I want to end with my very favorite poem from Rilke’s Book of Hours.  I think it sums up God’s dance with us perfectly.

God speaks to each of us as he makes us,
then walks with us silently out of the night.

These are the words we dimly hear:

You, sent out beyond your recall,
go to the limits of your longing.
Embody me.

Flare up like flame
and make big shadows I can move in.

Let everything happen to you: beauty and terror.
Just keep going.  No feeling is final.
Don’t let yourself lose me.

Nearby is the country they call life.
You will know it by its seriousness.

Give me your hand.

 

 

 

12 COMMENTS

  1. This is so wonderful, Emily. Thank you for sharing it! I love your reflections on your journey with God, punctuated by all these powerful poems. I got teary when I read about that time you felt so alone, abandoned and disappointed. I too have had to reconfigure my thoughts on God over the last few years — it’s often a painful difficult process.

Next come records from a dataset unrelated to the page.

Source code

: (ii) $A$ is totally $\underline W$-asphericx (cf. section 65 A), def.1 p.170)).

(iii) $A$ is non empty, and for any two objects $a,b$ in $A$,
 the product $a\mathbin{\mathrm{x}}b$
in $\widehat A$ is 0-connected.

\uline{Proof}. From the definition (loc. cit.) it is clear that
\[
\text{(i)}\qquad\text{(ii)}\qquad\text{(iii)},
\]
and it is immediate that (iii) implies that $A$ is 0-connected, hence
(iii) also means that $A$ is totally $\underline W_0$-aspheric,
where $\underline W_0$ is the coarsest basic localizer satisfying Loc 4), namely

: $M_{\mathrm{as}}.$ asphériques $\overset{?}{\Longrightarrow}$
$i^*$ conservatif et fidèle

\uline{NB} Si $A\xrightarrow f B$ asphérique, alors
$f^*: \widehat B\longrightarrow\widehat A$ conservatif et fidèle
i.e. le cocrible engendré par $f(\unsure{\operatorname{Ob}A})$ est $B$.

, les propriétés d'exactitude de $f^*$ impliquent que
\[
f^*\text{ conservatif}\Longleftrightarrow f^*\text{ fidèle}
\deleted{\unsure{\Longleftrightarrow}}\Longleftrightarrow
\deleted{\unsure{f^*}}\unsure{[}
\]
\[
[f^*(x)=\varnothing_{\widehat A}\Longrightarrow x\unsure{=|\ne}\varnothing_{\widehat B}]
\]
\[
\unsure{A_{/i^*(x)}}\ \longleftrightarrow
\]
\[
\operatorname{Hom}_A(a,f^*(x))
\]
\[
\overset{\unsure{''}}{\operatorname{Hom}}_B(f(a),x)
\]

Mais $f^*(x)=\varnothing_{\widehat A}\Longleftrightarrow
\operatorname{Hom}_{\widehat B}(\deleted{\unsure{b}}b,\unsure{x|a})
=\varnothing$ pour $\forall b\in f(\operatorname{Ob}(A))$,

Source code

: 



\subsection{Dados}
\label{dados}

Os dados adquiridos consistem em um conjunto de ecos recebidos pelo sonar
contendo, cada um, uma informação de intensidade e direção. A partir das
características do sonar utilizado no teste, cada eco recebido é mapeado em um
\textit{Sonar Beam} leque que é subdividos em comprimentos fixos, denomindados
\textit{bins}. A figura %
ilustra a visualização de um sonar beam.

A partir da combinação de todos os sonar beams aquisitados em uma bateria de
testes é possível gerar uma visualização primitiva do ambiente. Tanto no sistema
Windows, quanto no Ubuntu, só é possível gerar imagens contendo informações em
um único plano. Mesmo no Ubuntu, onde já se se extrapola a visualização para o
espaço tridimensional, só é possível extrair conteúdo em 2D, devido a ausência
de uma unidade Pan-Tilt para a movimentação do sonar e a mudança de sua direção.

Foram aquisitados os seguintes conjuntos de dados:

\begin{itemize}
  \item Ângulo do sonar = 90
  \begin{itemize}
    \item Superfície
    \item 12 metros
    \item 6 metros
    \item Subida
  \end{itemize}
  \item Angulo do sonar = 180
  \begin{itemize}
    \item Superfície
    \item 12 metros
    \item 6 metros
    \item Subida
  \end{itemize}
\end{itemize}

  2. Brilliant and beautiful, Emily! I am so glad you wrote this up since I was otherwise occupied at the retreat when you were presenting. This speaks words my heart and soul didn’t know to speak. Yes, yes, yes. Thank you!

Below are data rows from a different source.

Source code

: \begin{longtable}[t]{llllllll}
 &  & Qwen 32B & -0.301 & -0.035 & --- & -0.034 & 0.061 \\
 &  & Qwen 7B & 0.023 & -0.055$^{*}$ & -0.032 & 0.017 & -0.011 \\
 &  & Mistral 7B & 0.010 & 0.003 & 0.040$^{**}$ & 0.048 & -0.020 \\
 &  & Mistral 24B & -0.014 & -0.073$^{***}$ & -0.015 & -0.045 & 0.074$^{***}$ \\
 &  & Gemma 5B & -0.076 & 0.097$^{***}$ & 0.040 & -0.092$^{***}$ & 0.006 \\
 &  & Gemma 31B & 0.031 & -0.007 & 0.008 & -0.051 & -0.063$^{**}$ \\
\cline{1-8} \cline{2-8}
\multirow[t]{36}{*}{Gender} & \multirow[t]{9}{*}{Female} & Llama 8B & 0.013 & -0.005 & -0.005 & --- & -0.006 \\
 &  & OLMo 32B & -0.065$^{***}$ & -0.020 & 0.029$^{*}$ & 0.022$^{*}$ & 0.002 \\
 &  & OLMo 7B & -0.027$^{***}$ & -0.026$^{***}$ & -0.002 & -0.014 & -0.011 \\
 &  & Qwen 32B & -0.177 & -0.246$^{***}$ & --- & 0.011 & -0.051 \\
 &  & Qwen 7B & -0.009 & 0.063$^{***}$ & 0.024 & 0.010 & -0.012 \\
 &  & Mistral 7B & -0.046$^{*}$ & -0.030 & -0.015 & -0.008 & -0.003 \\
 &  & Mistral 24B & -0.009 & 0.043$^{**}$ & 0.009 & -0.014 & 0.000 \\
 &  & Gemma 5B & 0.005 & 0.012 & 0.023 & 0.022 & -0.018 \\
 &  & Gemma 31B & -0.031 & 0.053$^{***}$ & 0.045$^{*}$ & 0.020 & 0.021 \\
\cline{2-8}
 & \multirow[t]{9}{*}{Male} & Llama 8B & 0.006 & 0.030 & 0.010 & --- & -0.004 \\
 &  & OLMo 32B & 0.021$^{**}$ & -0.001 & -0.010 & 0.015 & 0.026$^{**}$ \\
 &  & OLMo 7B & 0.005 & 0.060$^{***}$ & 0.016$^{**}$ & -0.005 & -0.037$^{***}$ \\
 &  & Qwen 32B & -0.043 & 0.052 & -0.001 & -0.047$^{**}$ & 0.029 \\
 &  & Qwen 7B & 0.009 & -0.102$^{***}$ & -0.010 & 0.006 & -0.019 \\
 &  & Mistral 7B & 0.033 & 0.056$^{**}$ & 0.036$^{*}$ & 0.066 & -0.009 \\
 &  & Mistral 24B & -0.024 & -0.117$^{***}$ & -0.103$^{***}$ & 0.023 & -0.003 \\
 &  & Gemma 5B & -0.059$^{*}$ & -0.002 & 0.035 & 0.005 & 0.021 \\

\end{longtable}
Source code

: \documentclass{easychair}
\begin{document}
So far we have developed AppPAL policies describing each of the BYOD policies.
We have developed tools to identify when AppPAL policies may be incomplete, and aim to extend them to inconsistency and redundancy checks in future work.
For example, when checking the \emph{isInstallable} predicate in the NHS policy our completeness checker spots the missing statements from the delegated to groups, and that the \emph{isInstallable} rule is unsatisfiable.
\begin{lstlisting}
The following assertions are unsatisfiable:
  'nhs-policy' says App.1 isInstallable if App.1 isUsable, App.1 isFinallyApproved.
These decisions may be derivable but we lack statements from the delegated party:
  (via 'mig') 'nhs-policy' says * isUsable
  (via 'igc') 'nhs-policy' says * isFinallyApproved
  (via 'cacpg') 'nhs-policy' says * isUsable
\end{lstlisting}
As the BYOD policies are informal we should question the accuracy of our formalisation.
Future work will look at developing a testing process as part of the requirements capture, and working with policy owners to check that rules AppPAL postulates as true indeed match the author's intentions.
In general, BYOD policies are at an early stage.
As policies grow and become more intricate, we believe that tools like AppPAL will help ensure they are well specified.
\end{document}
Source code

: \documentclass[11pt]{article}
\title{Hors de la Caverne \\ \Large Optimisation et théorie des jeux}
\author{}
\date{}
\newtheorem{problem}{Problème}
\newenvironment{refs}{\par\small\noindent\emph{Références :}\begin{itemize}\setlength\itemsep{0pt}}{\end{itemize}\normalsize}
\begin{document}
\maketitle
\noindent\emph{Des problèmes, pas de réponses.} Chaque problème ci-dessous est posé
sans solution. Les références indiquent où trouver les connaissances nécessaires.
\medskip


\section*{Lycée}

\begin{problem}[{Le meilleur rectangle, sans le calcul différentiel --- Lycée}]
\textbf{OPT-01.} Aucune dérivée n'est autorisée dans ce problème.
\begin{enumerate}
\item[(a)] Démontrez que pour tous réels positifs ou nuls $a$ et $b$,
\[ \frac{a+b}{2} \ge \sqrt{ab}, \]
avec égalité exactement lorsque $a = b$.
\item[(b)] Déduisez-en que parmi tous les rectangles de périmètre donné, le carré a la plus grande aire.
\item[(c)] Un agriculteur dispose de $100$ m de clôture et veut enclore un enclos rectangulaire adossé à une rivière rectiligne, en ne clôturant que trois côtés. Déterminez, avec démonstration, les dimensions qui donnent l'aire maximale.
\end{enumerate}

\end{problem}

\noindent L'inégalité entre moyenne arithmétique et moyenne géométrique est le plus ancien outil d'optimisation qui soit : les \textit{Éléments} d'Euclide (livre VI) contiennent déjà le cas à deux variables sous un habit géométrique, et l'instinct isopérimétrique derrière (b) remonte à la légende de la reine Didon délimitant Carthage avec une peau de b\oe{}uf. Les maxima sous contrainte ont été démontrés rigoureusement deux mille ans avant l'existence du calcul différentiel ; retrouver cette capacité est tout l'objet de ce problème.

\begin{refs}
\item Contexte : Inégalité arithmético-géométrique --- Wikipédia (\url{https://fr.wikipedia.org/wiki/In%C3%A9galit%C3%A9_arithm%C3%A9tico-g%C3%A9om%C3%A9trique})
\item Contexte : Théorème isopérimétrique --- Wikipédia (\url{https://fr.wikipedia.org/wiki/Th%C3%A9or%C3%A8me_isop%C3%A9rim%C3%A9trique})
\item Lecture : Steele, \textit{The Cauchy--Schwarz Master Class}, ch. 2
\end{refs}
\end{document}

  3. Hagar offered her name for God, El Ro’i, the One Who Sees Me…
    doubt and loneliness may actually be required to know God

    These are the phrases that most directly speak to my experience, Emily. Thanks for this thinking and writing.

  4. These are such lovely, poignant insights. Thanks for sharing then here.
    I especially relate to the paragraph about how the god of my childhood isn’t exactly the God i recognize now. Even when I’m in error, the Holy Spirit doesn’t leave me — that’s when I need it most! Thanks for pointing out how these views cannot be so black and white as orthodoxy wants to claim they are.

  5. Thanks for sharing this, Emily. I love in particular that you shared your despair-inducing experience in graduate school. Not because you experienced it–I’m sorry that you did–but because I feel like I’m drowning when all I ever hear is faith-promoting stories where God saves the day and makes everything all better, and that’s so drastically different from my own experience. I like that you said near the end that maybe faith isn’t one of your spiritual gifts, but hope might be. I kind of feel that way about myself too. Thanks again for sharing this!

  6. Oh wow is this good! I relate on so many levels: the painful grad school experience, God’s silence, finding other paths in poems. Thank you so much for sharing!

  7. Thanks so much for your comments, Caroline, Linda, Leslie, christiankimball, Violadiva, Ziff, M, and Jason K. It felt safe presenting this at a retreat (and we had a fantastic discussion, if only I could’ve described that here), but it felt pretty vulnerable to post this. You all make me feel less alone in my foggy spiritual journey.